Issues and Choices in the Design of DIFWICS

Jeremy Hylton
Corporation for National Research Initiatives
jeremy@cnri.reston.va.us

D-Lib Magazine, March 1996

ISSN 1082-9873


Introduction: Finding Papers on the Web

The World Wide Web is increasingly used as a vehicle for scholarly communication and, in particular, many authors make pre-prints and papers available from their Web pages. I came to realize how widespread this practice was in computer science when the preliminary program for the prestigious ACM Symposium on Operating Systems Principles was announced last summer, the conference's Web page [url 1] had pointers to only two of the 24 accepted papers. But using the Lycos search engine, I found many authors' home pages and there found links to almost all of the papers. According to the conference chair, I was not alone: 75 percent of the conference attendees had read at least one paper before the conference.

My experience is becoming typical: By the time a conference's accepted paper list or a journal's upcoming titles are announced, many of those papers are freely available. The strategy I used to find SOSP papers works well enough for a known item search, where I can be fairly certain that I have found the item I was looking for. But it is not particularly useful for more general resource discovery, where I have less clearly defined goals, e.g. finding all the papers on a particular subject or presented at a particular conference series.
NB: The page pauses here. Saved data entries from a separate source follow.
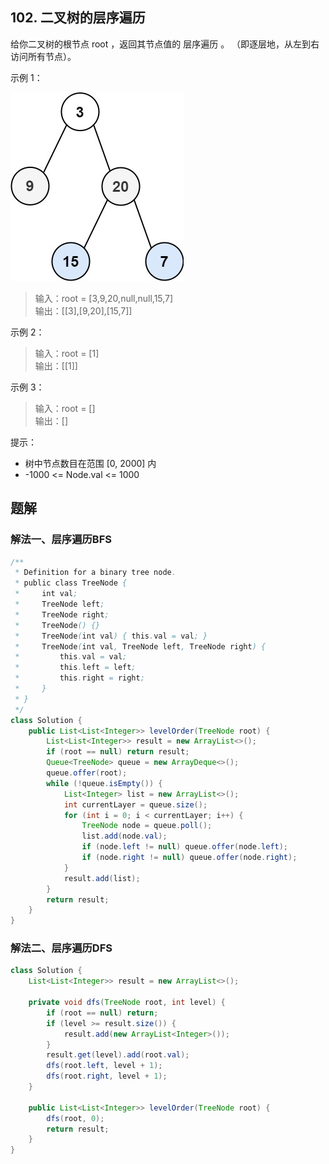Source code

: ## 102. 二叉树的层序遍历

给你二叉树的根节点 root ，返回其节点值的 层序遍历 。 （即逐层地，从左到右访问所有节点）。

 

示例 1：

![t1](./figs/tree1.jpg)

>输入：root = [3,9,20,null,null,15,7]  
>输出：\[[3],[9,20],[15,7]]  


示例 2：

>输入：root = [1]  
>输出：\[[1]]  


示例 3：

>输入：root = []  
>输出：[]  
 

提示：

- 树中节点数目在范围 [0, 2000] 内
- -1000 <= Node.val <= 1000


## 题解

### 解法一、层序遍历BFS

```java
/**
 * Definition for a binary tree node.
 * public class TreeNode {
 *     int val;
 *     TreeNode left;
 *     TreeNode right;
 *     TreeNode() {}
 *     TreeNode(int val) { this.val = val; }
 *     TreeNode(int val, TreeNode left, TreeNode right) {
 *         this.val = val;
 *         this.left = left;
 *         this.right = right;
 *     }
 * }
 */
class Solution {
    public List<List<Integer>> levelOrder(TreeNode root) {
        List<List<Integer>> result = new ArrayList<>();
        if (root == null) return result;
        Queue<TreeNode> queue = new ArrayDeque<>();
        queue.offer(root);
        while (!queue.isEmpty()) {
            List<Integer> list = new ArrayList<>();
            int currentLayer = queue.size();
            for (int i = 0; i < currentLayer; i++) {
                TreeNode node = queue.poll();
                list.add(node.val);
                if (node.left != null) queue.offer(node.left);
                if (node.right != null) queue.offer(node.right);
            }
            result.add(list);
        }
        return result;
    }
}
```


### 解法二、层序遍历DFS

```java
class Solution {
    List<List<Integer>> result = new ArrayList<>();

    private void dfs(TreeNode root, int level) {
        if (root == null) return;
        if (level >= result.size()) {
            result.add(new ArrayList<Integer>());
        } 
        result.get(level).add(root.val);
        dfs(root.left, level + 1);
        dfs(root.right, level + 1);
    }

    public List<List<Integer>> levelOrder(TreeNode root) {
        dfs(root, 0);
        return result;
    }
}
```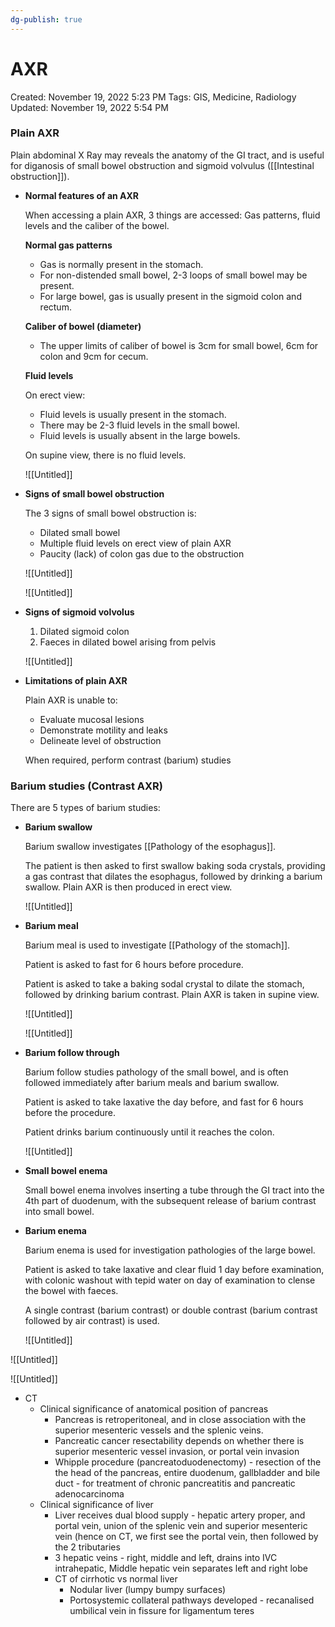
 ```yaml
---
dg-publish: true
---
```


# AXR

Created: November 19, 2022 5:23 PM
Tags: GIS, Medicine, Radiology
Updated: November 19, 2022 5:54 PM

### Plain AXR

Plain abdominal X Ray may reveals the anatomy of the GI tract, and is useful for diganosis of small bowel obstruction and sigmoid volvulus ([[Intestinal obstruction]]).

- ************************************************************************Normal features of an AXR************************************************************************
    
    When accessing a plain AXR, 3 things are accessed: Gas patterns, fluid levels and the caliber of the bowel.
    
    **************************************Normal gas patterns**************************************
    
    - Gas is normally present in the stomach.
    - For non-distended small bowel, 2-3 loops of small bowel may be present.
    - For large bowel, gas is usually present in the sigmoid colon and rectum.
    
    ******************************************************Caliber of bowel (diameter)******************************************************
    
    - The upper limits of caliber of bowel is 3cm for small bowel, 6cm for colon and 9cm for cecum.
    
    ************************Fluid levels************************
    
    On erect view:
    
    - Fluid levels is usually present in the stomach.
    - There may be 2-3 fluid levels in the small bowel.
    - Fluid levels is usually absent in the large bowels.
    
    On supine view, there is no fluid levels.
    
    ![[Untitled]]
    
- **************************************Signs of small bowel obstruction**************************************
    
    The 3 signs of small bowel obstruction is:
    
    - Dilated small bowel
    - Multiple fluid levels on erect view of plain AXR
    - Paucity (lack) of colon gas due to the obstruction
    
    ![[Untitled]]
    
    ![[Untitled]]
    
- **************************************************Signs of sigmoid volvolus**************************************************
    1. Dilated sigmoid colon
    2. Faeces in dilated bowel arising from pelvis
    
    ![[Untitled]]
    
- ************************************************Limitations of plain AXR************************************************
    
    Plain AXR is unable to:
    
    - Evaluate mucosal lesions
    - Demonstrate motility and leaks
    - Delineate level of obstruction
    
    When required, perform contrast (barium) studies
    

### Barium studies (Contrast AXR)

There are 5 types of barium studies:

- ****************************Barium swallow****************************
    
    Barium swallow investigates [[Pathology of the esophagus]].
    
    The patient is then asked to first swallow baking soda crystals, providing a gas contrast that dilates the esophagus, followed by drinking a barium swallow. Plain AXR is then produced in erect view.
    
    ![[Untitled]]
    
- **********Barium meal**********
    
    Barium meal is used to investigate [[Pathology of the stomach]].
    
    Patient is asked to fast for 6 hours before procedure.
    
    Patient is asked to take a baking sodal crystal to dilate the stomach, followed by drinking barium contrast. Plain AXR is taken in supine view.
    
    ![[Untitled]]
    
    ![[Untitled]]
    
- ****************Barium follow through****************
    
    Barium follow studies pathology of the small bowel, and is often followed immediately after barium meals and barium swallow.
    
    Patient is asked to take laxative the day before, and fast for 6 hours before the procedure.
    
    Patient drinks barium continuously until it reaches the colon.
    
    ![[Untitled]]
    
- **********************************Small bowel enema**********************************
    
    Small bowel enema involves inserting a tube through the GI tract into the 4th part of duodenum, with the subsequent release of barium contrast into small bowel.
    
- ************************Barium enema************************
    
    Barium enema is used for investigation pathologies of the large bowel.
    
    Patient is asked to take laxative and clear fluid 1 day before examination, with colonic washout with tepid water on day of examination to clense the bowel with faeces.
    
    A single contrast (barium contrast) or double contrast (barium contrast followed by air contrast) is used.
    
    ![[Untitled]]
    

![[Untitled]]

![[Untitled]]

- CT
    - Clinical significance of anatomical position of pancreas
        - Pancreas is retroperitoneal, and in close association with the superior mesenteric vessels and the splenic veins.
        - Pancreatic cancer resectability depends on whether there is superior mesenteric vessel invasion, or portal vein invasion
        - Whipple procedure (pancreatoduodenectomy) - resection of the the head of the pancreas, entire duodenum, gallbladder and bile duct - for treatment of chronic pancreatitis and pancreatic adenocarcinoma
    - Clinical significance of liver
        - Liver receives dual blood supply - hepatic artery proper, and portal vein, union of the splenic vein and superior mesenteric vein (hence on CT, we first see the portal vein, then followed by the 2 tributaries
        - 3 hepatic veins - right, middle and left, drains into IVC intrahepatic, Middle hepatic vein separates left and right lobe
        - CT of cirrhotic vs normal liver
            - Nodular liver (lumpy bumpy surfaces)
            - Portosystemic collateral pathways developed - recanalised umbilical vein in fissure for ligamentum teres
In this article, I compare several systems that have attempted to bring greater organization to the on-line computer science literature. I focus on a system I designed, DIFWICS, and describe some of the design decisions and how they differ from those made in other systems.
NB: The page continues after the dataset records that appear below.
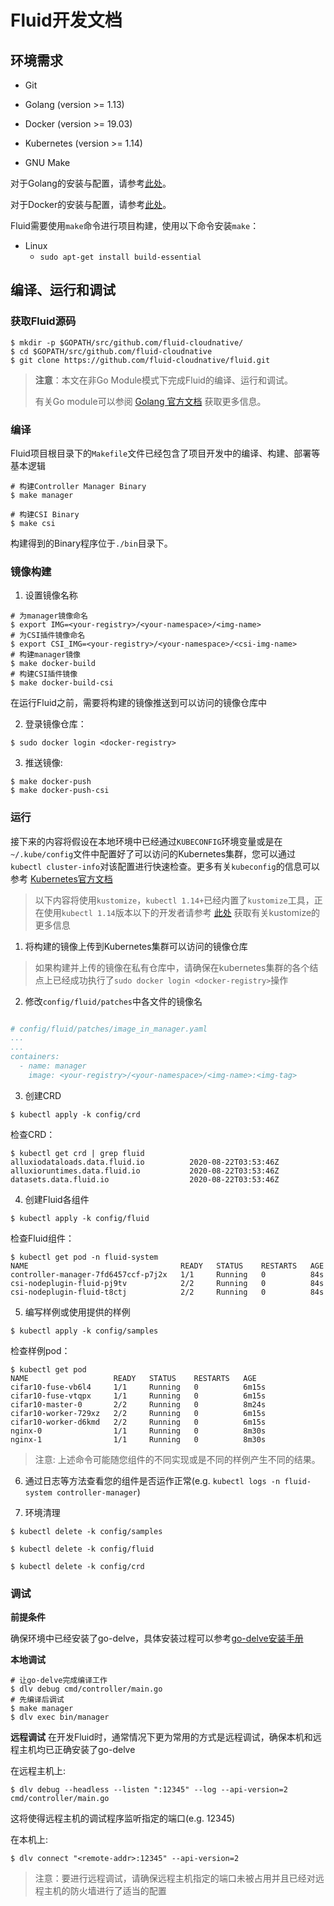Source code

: # Fluid开发文档

## 环境需求

- Git

- Golang (version >= 1.13)
- Docker (version >= 19.03)
- Kubernetes (version >= 1.14)
- GNU Make

对于Golang的安装与配置，请参考[此处](https://golang.org/dl/)。

对于Docker的安装与配置，请参考[此处](https://docs.docker.com/engine/install/)。

Fluid需要使用`make`命令进行项目构建，使用以下命令安装`make`：

- Linux
    - `sudo apt-get install build-essential` 

## 编译、运行和调试

### 获取Fluid源码

```shell
$ mkdir -p $GOPATH/src/github.com/fluid-cloudnative/
$ cd $GOPATH/src/github.com/fluid-cloudnative
$ git clone https://github.com/fluid-cloudnative/fluid.git
```

> **注意**：本文在非Go Module模式下完成Fluid的编译、运行和调试。
>
> 有关Go module可以参阅 [Golang 官方文档](https://github.com/golang/go/wiki/Modules) 获取更多信息。

### 编译
Fluid项目根目录下的`Makefile`文件已经包含了项目开发中的编译、构建、部署等基本逻辑
```shell
# 构建Controller Manager Binary
$ make manager

# 构建CSI Binary
$ make csi
```
构建得到的Binary程序位于`./bin`目录下。

### 镜像构建

1. 设置镜像名称       
```shell
# 为manager镜像命名
$ export IMG=<your-registry>/<your-namespace>/<img-name>
# 为CSI插件镜像命名
$ export CSI_IMG=<your-registry>/<your-namespace>/<csi-img-name>
# 构建manager镜像
$ make docker-build
# 构建CSI插件镜像
$ make docker-build-csi
```

在运行Fluid之前，需要将构建的镜像推送到可以访问的镜像仓库中

2. 登录镜像仓库：     
```shell
$ sudo docker login <docker-registry>
```

3. 推送镜像:      
```shell          
$ make docker-push
$ make docker-push-csi
```

### 运行
接下来的内容将假设在本地环境中已经通过`KUBECONFIG`环境变量或是在`~/.kube/config`文件中配置好了可以访问的Kubernetes集群，您可以通过`kubectl cluster-info`对该配置进行快速检查。更多有关`kubeconfig`的信息可以参考
[Kubernetes官方文档](https://kubernetes.io/docs/tasks/access-application-cluster/configure-access-multiple-clusters/)

> 以下内容将使用`kustomize`，`kubectl 1.14+`已经内置了`kustomize`工具，正在使用`kubectl 1.14`版本以下的开发者请参考 [此处](https://kustomize.io/) 获取有关kustomize的更多信息


1. 将构建的镜像上传到Kubernetes集群可以访问的镜像仓库
> 如果构建并上传的镜像在私有仓库中，请确保在kubernetes集群的各个结点上已经成功执行了`sudo docker login <docker-registry>`操作


2. 修改`config/fluid/patches`中各文件的镜像名
```yaml

# config/fluid/patches/image_in_manager.yaml
...
...
containers:
  - name: manager
    image: <your-registry>/<your-namespace>/<img-name>:<img-tag>

```

3. 创建CRD
```shell
$ kubectl apply -k config/crd
```

检查CRD：

```shell
$ kubectl get crd | grep fluid
alluxiodataloads.data.fluid.io          2020-08-22T03:53:46Z
alluxioruntimes.data.fluid.io           2020-08-22T03:53:46Z
datasets.data.fluid.io                  2020-08-22T03:53:46Z
```

4. 创建Fluid各组件
```shell
$ kubectl apply -k config/fluid
```

检查Fluid组件：

```shell
$ kubectl get pod -n fluid-system
NAME                                  READY   STATUS    RESTARTS   AGE
controller-manager-7fd6457ccf-p7j2x   1/1     Running   0          84s
csi-nodeplugin-fluid-pj9tv            2/2     Running   0          84s
csi-nodeplugin-fluid-t8ctj            2/2     Running   0          84s
```

5. 编写样例或使用提供的样例
```shell
$ kubectl apply -k config/samples
```

检查样例pod：

```shell
$ kubectl get pod
NAME                   READY   STATUS    RESTARTS   AGE
cifar10-fuse-vb6l4     1/1     Running   0          6m15s
cifar10-fuse-vtqpx     1/1     Running   0          6m15s
cifar10-master-0       2/2     Running   0          8m24s
cifar10-worker-729xz   2/2     Running   0          6m15s
cifar10-worker-d6kmd   2/2     Running   0          6m15s
nginx-0                1/1     Running   0          8m30s
nginx-1                1/1     Running   0          8m30s
```
> 注意: 上述命令可能随您组件的不同实现或是不同的样例产生不同的结果。

6. 通过日志等方法查看您的组件是否运作正常(e.g. `kubectl logs -n fluid-system controller-manager`)

7. 环境清理
```shell
$ kubectl delete -k config/samples

$ kubectl delete -k config/fluid

$ kubectl delete -k config/crd
```

### 调试

**前提条件**

确保环境中已经安装了go-delve，具体安装过程可以参考[go-delve安装手册](https://github.com/go-delve/delve/tree/master/Documentation/installation)

**本地调试**
```shell
# 让go-delve完成编译工作
$ dlv debug cmd/controller/main.go
# 先编译后调试
$ make manager
$ dlv exec bin/manager
```

**远程调试**
在开发Fluid时，通常情况下更为常用的方式是远程调试，确保本机和远程主机均已正确安装了go-delve

在远程主机上:
```shell
$ dlv debug --headless --listen ":12345" --log --api-version=2 cmd/controller/main.go
```
这将使得远程主机的调试程序监听指定的端口(e.g. 12345)

在本机上:
```shell
$ dlv connect "<remote-addr>:12345" --api-version=2
```
> 注意：要进行远程调试，请确保远程主机指定的端口未被占用并且已经对远程主机的防火墙进行了适当的配置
DIFWICS: Automating the Discovery Process

The Digital Index for Works in Computer Science (DIFWICS) [url 2] is a prototype system that integrates bibliographic information, in multiple formats and from multiple sources, to provide a single, centralized index for the computer science literature. (The design and implementation of DIFWICS is described in my master's thesis [4].)

Part of the motivation for DIFWICS was to put to better use the great quantity of bibliographic data produced by the readers and writers of the computer science community. For many years, these researchers have used tools like BibTeX and refer to organize citations lists for papers. The tools produce simple, flexible, machine-readable bibliographic records that can be used to construct citation lists for publication. (A sample BibTeX record is shown below. For a full description of the format see Lamport's book on LaTeX [6].)


     
@TechReport{hylton96,     
  author =      "Jeremy A. Hylton",     
  title =       "Identifying and Merging Related Bibliographic Records",     
  institution = "M.I.T. Lab for Computer Science",     
  year =        1996,     
  number =      "MIT/LCS/TR-678",     
  address =     "Cambridge, MA",     
  note =        "Master of Engineering Thesis, E.E.C.S. Department",     
  url =         "http://ltt-www.lcs.mit.edu/ltt-www/People/jeremy/thesis/",     
  abstract =    "Bibliographic records freely available on the Internet..."     
}     
Figure: An example of a BibTeX record

The collective effort of the computer science community has produced hundreds of thousands of bibliographic records. The records are of mixed quality -- typos and incorrect citations are not uncommon -- and there is substantial overlap -- a frequently-cited paper may appear 10 times. Nevertheless the records have tremendous value as a source of information for a discovery service. The author and title fields contains enough information to support searches for a particular author's works or works on a particular topic. Many optional fields, including abstract, keywords, and annote, provide much richer sources of information.

DIFWICS organizes these citations, identifying duplicate and related records, and provides an automated way to turn citations into queries for Web search services and technical report indexes. One of the primary goals of the system was to eliminate the need for authors or information providers to do anything special to make their documents easily accessible on the Internet. To make a paper accessible via DIFWICS, an author need only put the paper on the Web and submit a machine-parseable bibliographic record for it (in any standard format). DIFWICS will incorporate the bib record and the Web search engines will index the page. (Although the prototype implementation requires human intervention to ingest new records, the system's design allows for automatica monitoring of mail and ftp submissions.)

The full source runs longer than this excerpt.